Ignacio Flores was 26 years old when the coup against Chilean President Salvador Allende took place, and after that fatal event on September 11, 1973, he was persecuted and tortured as a revolutionary. Since then, he has not stopped fighting for the just causes of his people.

Las Tunas, Cuba.- He spoke about this in a meeting with members of the Union of Historians of Cuba in Las Tunas. His powerful testimony of that event that shook Latin America made those present relive the tragic death of President Allende in defense of democracy.

Almost 50 years have passed and he has never lost his strength, his hope, and he is not resting in the struggle for a better country like Cuba, which, as he said, continues to be for him and many others a light for the dispossessed.
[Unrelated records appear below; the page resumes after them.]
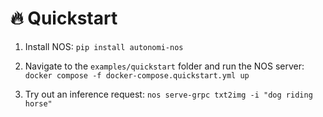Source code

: # 🔥 Quickstart

1. Install NOS: `pip install autonomi-nos`

2. Navigate to the `examples/quickstart` folder and run the NOS server: `docker compose -f docker-compose.quickstart.yml up`

3. Try out an inference request:
`nos serve-grpc txt2img -i "dog riding horse"`
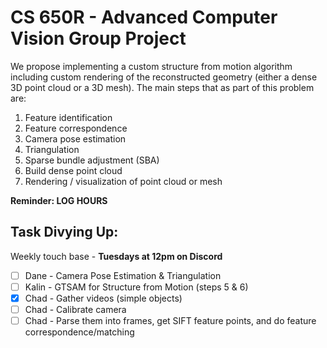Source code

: # CS 650R - Advanced Computer Vision Group Project
We propose implementing a custom structure from motion algorithm including custom rendering of the reconstructed geometry (either a dense 3D point cloud or a 3D mesh). The main steps that as part of this problem are:
1. Feature identification
2. Feature correspondence
3. Camera pose estimation
4. Triangulation
5. Sparse bundle adjustment (SBA)
6. Build dense point cloud
7. Rendering / visualization of point cloud or mesh

**Reminder: LOG HOURS**

## Task Divying Up:

Weekly touch base - **Tuesdays at 12pm on Discord**

- [ ] Dane - Camera Pose Estimation & Triangulation
- [ ] Kalin - GTSAM for Structure from Motion (steps 5 & 6)
- [X] Chad - Gather videos (simple objects)
- [ ] Chad - Calibrate camera
- [ ] Chad - Parse them into frames, get SIFT feature points, and do feature correspondence/matching
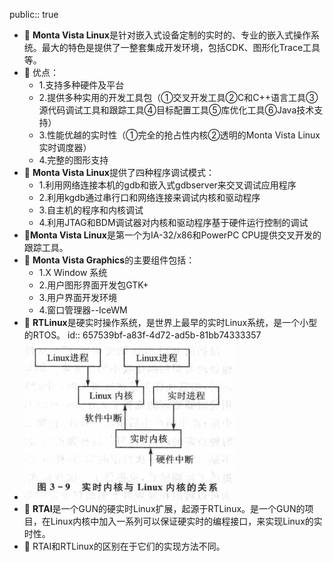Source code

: public:: true

- 🔵 **Monta Vista Linux**是针对嵌入式设备定制的实时的、专业的嵌入式操作系统。最大的特色是提供了一整套集成开发环境，包括CDK、图形化Trace工具等。
- 🔵 优点：
	- 1.支持多种硬件及平台
	- 2.提供多种实用的开发工具包（①交叉开发工具②C和C++语言工具③源代码调试工具和跟踪工具④目标配置工具⑤库优化工具⑥Java技术支持）
	- 3.性能优越的实时性（①完全的抢占性内核②透明的Monta Vista Linux实时调度器）
	- 4.完整的图形支持
- 🔵 **Monta Vista Linux**提供了四种程序调试模式：
	- 1.利用网络连接本机的gdb和嵌入式gdbserver来交叉调试应用程序
	- 2.利用kgdb通过串行口和网络连接来调试内核和驱动程序
	- 3.自主机的程序和内核调试
	- 4.利用JTAG和BDM调试器对内核和驱动程序基于硬件运行控制的调试
- 🔵**Monta Vista Linux**是第一个为IA-32/x86和PowerPC CPU提供交叉开发的跟踪工具。
- 🔵 **Monta Vista Graphics**的主要组件包括：
	- 1.X Window 系统
	- 2.用户图形界面开发包GTK+
	- 3.用户界面开发环境
	- 4.窗口管理器--IceWM
- 🔵 **RTLinux**是硬实时操作系统，是世界上最早的实时Linux系统，是一个小型的RTOS。
  id:: 657539bf-a83f-4d72-ad5b-81bb74333357
- ![image.png](../assets/image_1702181779712_0.png)
- 🔵 **RTAI**是一个GUN的硬实时Linux扩展，起源于RTLinux。是一个GUN的项目，在Linux内核中加入一系列可以保证硬实时的编程接口，来实现Linux的实时性。
- 🔵 RTAI和RTLinux的区别在于它们的实现方法不同。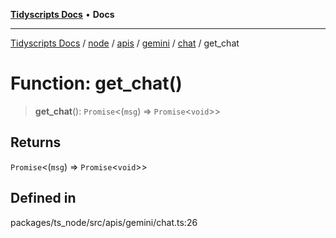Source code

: [**Tidyscripts Docs**](../../../../../../../../../README.md) • **Docs**

***

[Tidyscripts Docs](../../../../../../../../../globals.md) / [node](../../../../../../../README.md) / [apis](../../../../../README.md) / [gemini](../../../README.md) / [chat](../README.md) / get\_chat

# Function: get\_chat()

> **get\_chat**(): `Promise`\<(`msg`) => `Promise`\<`void`\>\>

## Returns

`Promise`\<(`msg`) => `Promise`\<`void`\>\>

## Defined in

packages/ts\_node/src/apis/gemini/chat.ts:26
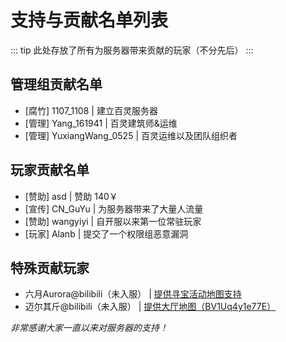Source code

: # 支持与贡献名单列表

::: tip
此处存放了所有为服务器带来贡献的玩家（不分先后）
:::

## 管理组贡献名单

- [腐竹] 1107_1108 | 建立百灵服务器
- [管理] Yang_161941 | 百灵建筑师&运维
- [管理] YuxiangWang_0525 | 百灵运维以及团队组织者

## 玩家贡献名单

- [赞助] asd | 赞助 140￥
- [宣传] CN_GuYu | 为服务器带来了大量人流量
- [赞助] wangyiyi | 自开服以来第一位常驻玩家
- [玩家] Alanb | 提交了一个权限组恶意漏洞

## 特殊贡献玩家

- 六月Aurora@bilibili（未入服） | [提供寻宝活动地图支持](https://www.bilibili.com/opus/698263821613006867)
- 迈尔其斤@bilibili（未入服） | [提供大厅地图（BV1Uq4y1e77E）](https://www.bilibili.com/video/BV1Uq4y1e77E/)

*非常感谢大家一直以来对服务器的支持！*
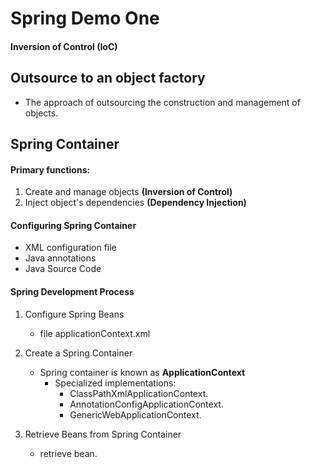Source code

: # Spring Demo One 

#### Inversion of Control (IoC)

## Outsource to an object factory
- The approach of outsourcing the construction and management of objects.

## Spring Container

#### Primary functions:
1. Create and manage objects **(Inversion of Control)**
2. Inject object's dependencies **(Dependency Injection)**

#### Configuring Spring Container

- XML configuration file
- Java annotations 
- Java Source Code

#### Spring Development Process

1. Configure Spring Beans
	- file applicationContext.xml

2. Create a Spring Container
	- Spring container is known as **ApplicationContext**
		- Specialized implementations: 
			- ClassPathXmlApplicationContext.
			- AnnotationConfigApplicationContext.
			- GenericWebApplicationContext.

3. Retrieve Beans from Spring Container
	- retrieve bean.

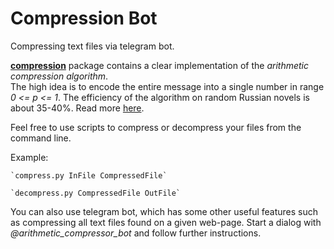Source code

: # Compression Bot

Compressing text files via telegram bot.  

[**compression**](https://github.com/alyabogd/CompressionAlgorithm/tree/master/compression) package contains a clear 
implementation of the _arithmetic compression algorithm_.   
The high idea is to encode the entire message into a single number in range _0 <= p <= 1_. 
The efficiency of the algorithm on random Russian novels is about 35-40%. Read more [here](https://en.wikipedia.org/wiki/Arithmetic_coding). 

Feel free to use scripts to compress or decompress your files from the command line.

Example:

    `compress.py InFile CompressedFile`
  
    `decompress.py CompressedFile OutFile`


You can also use telegram bot, which has some other useful features such as compressing all text files found on a given web-page.
Start a dialog with *@arithmetic_compressor_bot* and follow further instructions.
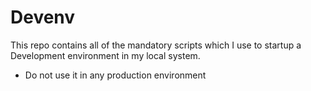 # Devenv

This repo contains all of the mandatory scripts which I use to startup a Development environment in my local system. 
















* Do not use it in any production environment

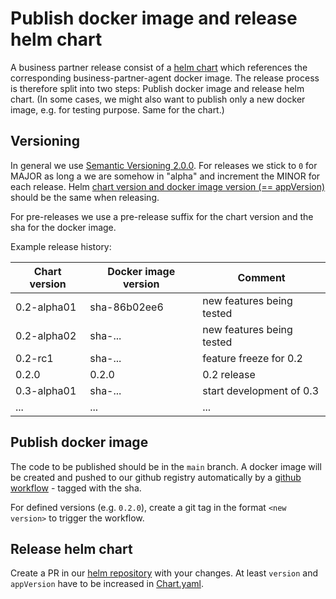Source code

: # Publish docker image and release helm chart

A business partner release consist of a [helm chart](https://github.com/hyperledger-labs/business-partner-agent-chart) which references the corresponding business-partner-agent docker image.
The release process is therefore split into two steps: Publish docker image and release helm chart.
(In some cases, we might also want to publish only a new docker image, e.g. for testing purpose. Same for the chart.)

## Versioning 

In general we use [Semantic Versioning 2.0.0](https://semver.org/lang/de/).
For releases we stick to `0` for MAJOR as long a we are somehow in "alpha" and increment the MINOR for each release.
Helm [chart version and docker image version (== appVersion)](https://github.com/hyperledger-labs/business-partner-agent-chart/blob/main/charts/bpa/Chart.yaml) should be the same when releasing.

For pre-releases we use a pre-release suffix for the chart version and the sha for the docker image.

Example release history:

| Chart version | Docker image version | Comment |
| -------- | -------- | -------- |
| 0.2-alpha01   | sha-86b02ee6   | new features being tested   |
| 0.2-alpha02   | sha-...   | new features being tested    |
| 0.2-rc1   | sha-...   | feature freeze for 0.2   |
| 0.2.0   | 0.2.0   | 0.2 release   |
| 0.3-alpha01   | sha-...  | start development of 0.3   |
| ...   | ...   | ...   |

## Publish docker image

The code to be published should be in the `main` branch.
A docker image will be created and pushed to our github registry automatically by a [github workflow](.github/workflows/build.yml) - tagged with the sha.

For defined versions (e.g. `0.2.0`), create a git tag in the format `<new version>` to trigger the workflow.

## Release helm chart

Create a PR in our [helm repository](https://github.com/hyperledger-labs/business-partner-agent-chart) with your changes.
At least `version` and `appVersion` have to be increased in [Chart.yaml](https://github.com/hyperledger-labs/business-partner-agent-chart/blob/main/charts/bpa/Chart.yaml).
Chilean activist Ignacio Flores"The greatest lesson of those events that I witnessed in my flesh is one that we have not yet been able to fulfill, such as the number of political parties that existed in the Allende government and those that exist today. We have not achieved a unity of criteria that allows for different opinions, even if there is no single party.

"Chile needs to take much faster qualitative steps that will allow us to have a unity of action, of masses, of criteria, to reach common agreements and necessary points such as fair wages, correct family allowances, free and quality education, health services for all Chileans; which in Cuba, for example, are taken for granted and seen as something normal, while we have to pay for everything."

Flores admits that, as an individual, he has no credit with the Chilean state and therefore has no pension, because after the coup he was never allowed to work. After spending more than three years in prison under the Pinochet dictatorship, he went into hiding, was rigorously persecuted, and had to change his real name to the one he is known by today.

"I have visited Cuba 27 times and I can say that I feel like another Cuban, and I don't even need a visa to enter the country, which welcomes me as one of its citizens."

Ignacio Flores arrived in Cuba on July 19 to participate in the Central Act for the National Day of Rebellion, in Santiago de Cuba, and now he returns to his country with an injection of rebellion to continue the fight for a nation like the one he dreamed and Allende died in that September that crowned him with the majority of age as a revolutionary, despite his youth, and until the end of time.